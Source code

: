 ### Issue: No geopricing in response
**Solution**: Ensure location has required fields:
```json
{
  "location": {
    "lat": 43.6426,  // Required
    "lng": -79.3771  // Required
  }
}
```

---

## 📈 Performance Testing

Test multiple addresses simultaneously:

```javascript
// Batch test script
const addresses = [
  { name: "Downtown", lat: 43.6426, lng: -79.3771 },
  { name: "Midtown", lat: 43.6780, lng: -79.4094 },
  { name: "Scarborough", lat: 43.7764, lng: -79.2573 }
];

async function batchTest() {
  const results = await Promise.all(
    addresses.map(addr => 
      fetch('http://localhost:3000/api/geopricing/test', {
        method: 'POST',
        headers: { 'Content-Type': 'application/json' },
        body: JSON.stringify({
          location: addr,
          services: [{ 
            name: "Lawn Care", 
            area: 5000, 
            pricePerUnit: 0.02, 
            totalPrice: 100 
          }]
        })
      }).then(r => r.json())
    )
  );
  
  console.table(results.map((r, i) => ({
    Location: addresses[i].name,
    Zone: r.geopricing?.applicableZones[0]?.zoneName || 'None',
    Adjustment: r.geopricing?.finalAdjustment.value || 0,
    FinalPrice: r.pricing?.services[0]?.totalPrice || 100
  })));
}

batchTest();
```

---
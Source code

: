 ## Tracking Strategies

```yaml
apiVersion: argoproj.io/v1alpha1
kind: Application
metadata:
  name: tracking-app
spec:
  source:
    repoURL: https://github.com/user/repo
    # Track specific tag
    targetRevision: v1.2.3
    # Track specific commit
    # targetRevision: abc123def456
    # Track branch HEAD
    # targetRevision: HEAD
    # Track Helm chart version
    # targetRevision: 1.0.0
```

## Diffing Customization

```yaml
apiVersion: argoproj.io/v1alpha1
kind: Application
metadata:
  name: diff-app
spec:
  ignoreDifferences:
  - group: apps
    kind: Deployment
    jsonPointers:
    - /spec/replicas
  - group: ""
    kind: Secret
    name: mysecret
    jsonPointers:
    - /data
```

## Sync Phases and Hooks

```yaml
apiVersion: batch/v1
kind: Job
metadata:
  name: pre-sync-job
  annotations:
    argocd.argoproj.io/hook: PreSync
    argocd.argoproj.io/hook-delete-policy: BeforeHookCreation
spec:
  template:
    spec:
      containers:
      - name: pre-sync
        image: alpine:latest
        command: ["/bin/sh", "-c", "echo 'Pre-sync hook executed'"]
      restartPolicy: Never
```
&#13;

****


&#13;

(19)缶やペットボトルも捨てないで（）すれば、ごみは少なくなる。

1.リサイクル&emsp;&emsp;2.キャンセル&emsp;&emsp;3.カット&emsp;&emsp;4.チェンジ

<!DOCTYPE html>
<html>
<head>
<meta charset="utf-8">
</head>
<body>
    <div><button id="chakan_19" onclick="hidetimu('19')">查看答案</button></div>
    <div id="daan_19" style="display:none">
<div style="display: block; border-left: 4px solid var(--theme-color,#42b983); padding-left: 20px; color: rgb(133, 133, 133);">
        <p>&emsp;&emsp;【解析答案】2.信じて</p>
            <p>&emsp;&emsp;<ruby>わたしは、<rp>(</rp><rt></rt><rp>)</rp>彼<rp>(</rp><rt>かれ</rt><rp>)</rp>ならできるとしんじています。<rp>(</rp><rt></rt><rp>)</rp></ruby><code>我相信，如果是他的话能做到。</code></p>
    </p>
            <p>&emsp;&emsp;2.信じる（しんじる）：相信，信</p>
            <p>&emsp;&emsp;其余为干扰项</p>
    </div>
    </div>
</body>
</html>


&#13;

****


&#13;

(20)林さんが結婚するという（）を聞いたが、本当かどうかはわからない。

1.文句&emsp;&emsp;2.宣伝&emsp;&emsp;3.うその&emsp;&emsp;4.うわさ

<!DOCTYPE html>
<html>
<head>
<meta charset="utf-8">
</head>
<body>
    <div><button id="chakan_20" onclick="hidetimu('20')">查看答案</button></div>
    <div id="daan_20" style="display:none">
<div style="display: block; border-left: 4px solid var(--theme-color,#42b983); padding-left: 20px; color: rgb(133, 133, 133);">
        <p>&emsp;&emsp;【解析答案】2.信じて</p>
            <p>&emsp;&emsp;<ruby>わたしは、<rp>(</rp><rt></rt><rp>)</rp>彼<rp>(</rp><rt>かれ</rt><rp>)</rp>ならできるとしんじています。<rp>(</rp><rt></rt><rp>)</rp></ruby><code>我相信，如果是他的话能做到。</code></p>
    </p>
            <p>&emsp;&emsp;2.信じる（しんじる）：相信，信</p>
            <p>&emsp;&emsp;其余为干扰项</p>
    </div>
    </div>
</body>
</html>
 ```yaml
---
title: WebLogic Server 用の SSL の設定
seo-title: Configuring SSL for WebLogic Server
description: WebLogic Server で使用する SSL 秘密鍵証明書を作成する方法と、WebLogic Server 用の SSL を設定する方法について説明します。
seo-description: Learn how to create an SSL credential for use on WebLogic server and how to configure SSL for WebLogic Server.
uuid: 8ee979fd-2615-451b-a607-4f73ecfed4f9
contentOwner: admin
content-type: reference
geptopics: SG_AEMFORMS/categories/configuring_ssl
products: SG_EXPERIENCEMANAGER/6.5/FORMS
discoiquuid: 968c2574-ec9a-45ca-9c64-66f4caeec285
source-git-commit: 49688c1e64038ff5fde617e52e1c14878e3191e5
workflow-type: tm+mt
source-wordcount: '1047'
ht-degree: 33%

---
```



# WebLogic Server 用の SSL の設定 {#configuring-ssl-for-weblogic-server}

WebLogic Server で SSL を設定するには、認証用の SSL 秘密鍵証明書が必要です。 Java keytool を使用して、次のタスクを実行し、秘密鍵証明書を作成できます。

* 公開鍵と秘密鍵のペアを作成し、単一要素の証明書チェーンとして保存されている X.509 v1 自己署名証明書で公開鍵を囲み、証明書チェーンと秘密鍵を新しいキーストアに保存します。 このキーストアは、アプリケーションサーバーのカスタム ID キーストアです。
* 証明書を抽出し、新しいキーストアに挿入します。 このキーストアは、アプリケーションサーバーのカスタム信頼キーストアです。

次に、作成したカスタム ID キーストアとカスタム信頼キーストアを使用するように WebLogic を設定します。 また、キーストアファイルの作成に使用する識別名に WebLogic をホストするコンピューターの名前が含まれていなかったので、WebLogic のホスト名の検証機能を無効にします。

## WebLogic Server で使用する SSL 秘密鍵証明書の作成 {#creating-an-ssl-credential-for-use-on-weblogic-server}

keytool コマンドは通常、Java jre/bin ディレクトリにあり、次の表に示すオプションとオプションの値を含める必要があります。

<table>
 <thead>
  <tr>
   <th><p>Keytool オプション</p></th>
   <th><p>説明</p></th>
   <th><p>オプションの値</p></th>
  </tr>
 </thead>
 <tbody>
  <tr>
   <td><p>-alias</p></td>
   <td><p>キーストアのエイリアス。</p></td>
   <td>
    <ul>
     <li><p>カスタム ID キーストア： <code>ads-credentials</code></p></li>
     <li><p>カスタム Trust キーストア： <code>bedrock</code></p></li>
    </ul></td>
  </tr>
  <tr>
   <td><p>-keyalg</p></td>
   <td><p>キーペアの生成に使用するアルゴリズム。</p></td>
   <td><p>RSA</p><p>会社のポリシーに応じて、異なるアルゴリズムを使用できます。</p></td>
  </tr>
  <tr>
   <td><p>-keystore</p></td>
====================
**EXERCISE INSTRUCTIONS**
Transcribe the full listing exactly, omitting nothing.

**ANSWER FOR THE TASK**
Source code

: ### Issue: No geopricing in response
**Solution**: Ensure location has required fields:
```json
{
  "location": {
    "lat": 43.6426,  // Required
    "lng": -79.3771  // Required
  }
}
```

---

## 📈 Performance Testing

Test multiple addresses simultaneously:

```javascript
// Batch test script
const addresses = [
  { name: "Downtown", lat: 43.6426, lng: -79.3771 },
  { name: "Midtown", lat: 43.6780, lng: -79.4094 },
  { name: "Scarborough", lat: 43.7764, lng: -79.2573 }
];

async function batchTest() {
  const results = await Promise.all(
    addresses.map(addr => 
      fetch('http://localhost:3000/api/geopricing/test', {
        method: 'POST',
        headers: { 'Content-Type': 'application/json' },
        body: JSON.stringify({
          location: addr,
          services: [{ 
            name: "Lawn Care", 
            area: 5000, 
            pricePerUnit: 0.02, 
            totalPrice: 100 
          }]
        })
      }).then(r => r.json())
    )
  );
  
  console.table(results.map((r, i) => ({
    Location: addresses[i].name,
    Zone: r.geopricing?.applicableZones[0]?.zoneName || 'None',
    Adjustment: r.geopricing?.finalAdjustment.value || 0,
    FinalPrice: r.pricing?.services[0]?.totalPrice || 100
  })));
}

batchTest();
```

---
Source code

: ## Tracking Strategies

```yaml
apiVersion: argoproj.io/v1alpha1
kind: Application
metadata:
  name: tracking-app
spec:
  source:
    repoURL: https://github.com/user/repo
    # Track specific tag
    targetRevision: v1.2.3
    # Track specific commit
    # targetRevision: abc123def456
    # Track branch HEAD
    # targetRevision: HEAD
    # Track Helm chart version
    # targetRevision: 1.0.0
```

## Diffing Customization

```yaml
apiVersion: argoproj.io/v1alpha1
kind: Application
metadata:
  name: diff-app
spec:
  ignoreDifferences:
  - group: apps
    kind: Deployment
    jsonPointers:
    - /spec/replicas
  - group: ""
    kind: Secret
    name: mysecret
    jsonPointers:
    - /data
```

## Sync Phases and Hooks

```yaml
apiVersion: batch/v1
kind: Job
metadata:
  name: pre-sync-job
  annotations:
    argocd.argoproj.io/hook: PreSync
    argocd.argoproj.io/hook-delete-policy: BeforeHookCreation
spec:
  template:
    spec:
      containers:
      - name: pre-sync
        image: alpine:latest
        command: ["/bin/sh", "-c", "echo 'Pre-sync hook executed'"]
      restartPolicy: Never
```
&#13;

****


&#13;

(19)缶やペットボトルも捨てないで（）すれば、ごみは少なくなる。

1.リサイクル&emsp;&emsp;2.キャンセル&emsp;&emsp;3.カット&emsp;&emsp;4.チェンジ

<!DOCTYPE html>
<html>
<head>
<meta charset="utf-8">
</head>
<body>
    <div><button id="chakan_19" onclick="hidetimu('19')">查看答案</button></div>
    <div id="daan_19" style="display:none">
<div style="display: block; border-left: 4px solid var(--theme-color,#42b983); padding-left: 20px; color: rgb(133, 133, 133);">
        <p>&emsp;&emsp;【解析答案】2.信じて</p>
            <p>&emsp;&emsp;<ruby>わたしは、<rp>(</rp><rt></rt><rp>)</rp>彼<rp>(</rp><rt>かれ</rt><rp>)</rp>ならできるとしんじています。<rp>(</rp><rt></rt><rp>)</rp></ruby><code>我相信，如果是他的话能做到。</code></p>
    </p>
            <p>&emsp;&emsp;2.信じる（しんじる）：相信，信</p>
            <p>&emsp;&emsp;其余为干扰项</p>
    </div>
    </div>
</body>
</html>


&#13;

****


&#13;

(20)林さんが結婚するという（）を聞いたが、本当かどうかはわからない。

1.文句&emsp;&emsp;2.宣伝&emsp;&emsp;3.うその&emsp;&emsp;4.うわさ

<!DOCTYPE html>
<html>
<head>
<meta charset="utf-8">
</head>
<body>
    <div><button id="chakan_20" onclick="hidetimu('20')">查看答案</button></div>
    <div id="daan_20" style="display:none">
<div style="display: block; border-left: 4px solid var(--theme-color,#42b983); padding-left: 20px; color: rgb(133, 133, 133);">
        <p>&emsp;&emsp;【解析答案】2.信じて</p>
            <p>&emsp;&emsp;<ruby>わたしは、<rp>(</rp><rt></rt><rp>)</rp>彼<rp>(</rp><rt>かれ</rt><rp>)</rp>ならできるとしんじています。<rp>(</rp><rt></rt><rp>)</rp></ruby><code>我相信，如果是他的话能做到。</code></p>
    </p>
            <p>&emsp;&emsp;2.信じる（しんじる）：相信，信</p>
            <p>&emsp;&emsp;其余为干扰项</p>
    </div>
    </div>
</body>
</html>
 ```yaml
---
title: WebLogic Server 用の SSL の設定
seo-title: Configuring SSL for WebLogic Server
description: WebLogic Server で使用する SSL 秘密鍵証明書を作成する方法と、WebLogic Server 用の SSL を設定する方法について説明します。
seo-description: Learn how to create an SSL credential for use on WebLogic server and how to configure SSL for WebLogic Server.
uuid: 8ee979fd-2615-451b-a607-4f73ecfed4f9
contentOwner: admin
content-type: reference
geptopics: SG_AEMFORMS/categories/configuring_ssl
products: SG_EXPERIENCEMANAGER/6.5/FORMS
discoiquuid: 968c2574-ec9a-45ca-9c64-66f4caeec285
source-git-commit: 49688c1e64038ff5fde617e52e1c14878e3191e5
workflow-type: tm+mt
source-wordcount: '1047'
ht-degree: 33%

---
```



# WebLogic Server 用の SSL の設定 {#configuring-ssl-for-weblogic-server}

WebLogic Server で SSL を設定するには、認証用の SSL 秘密鍵証明書が必要です。 Java keytool を使用して、次のタスクを実行し、秘密鍵証明書を作成できます。

* 公開鍵と秘密鍵のペアを作成し、単一要素の証明書チェーンとして保存されている X.509 v1 自己署名証明書で公開鍵を囲み、証明書チェーンと秘密鍵を新しいキーストアに保存します。 このキーストアは、アプリケーションサーバーのカスタム ID キーストアです。
* 証明書を抽出し、新しいキーストアに挿入します。 このキーストアは、アプリケーションサーバーのカスタム信頼キーストアです。

次に、作成したカスタム ID キーストアとカスタム信頼キーストアを使用するように WebLogic を設定します。 また、キーストアファイルの作成に使用する識別名に WebLogic をホストするコンピューターの名前が含まれていなかったので、WebLogic のホスト名の検証機能を無効にします。

## WebLogic Server で使用する SSL 秘密鍵証明書の作成 {#creating-an-ssl-credential-for-use-on-weblogic-server}

keytool コマンドは通常、Java jre/bin ディレクトリにあり、次の表に示すオプションとオプションの値を含める必要があります。

<table>
 <thead>
  <tr>
   <th><p>Keytool オプション</p></th>
   <th><p>説明</p></th>
   <th><p>オプションの値</p></th>
  </tr>
 </thead>
 <tbody>
  <tr>
   <td><p>-alias</p></td>
   <td><p>キーストアのエイリアス。</p></td>
   <td>
    <ul>
     <li><p>カスタム ID キーストア： <code>ads-credentials</code></p></li>
     <li><p>カスタム Trust キーストア： <code>bedrock</code></p></li>
    </ul></td>
  </tr>
  <tr>
   <td><p>-keyalg</p></td>
   <td><p>キーペアの生成に使用するアルゴリズム。</p></td>
   <td><p>RSA</p><p>会社のポリシーに応じて、異なるアルゴリズムを使用できます。</p></td>
  </tr>
  <tr>
   <td><p>-keystore</p></td>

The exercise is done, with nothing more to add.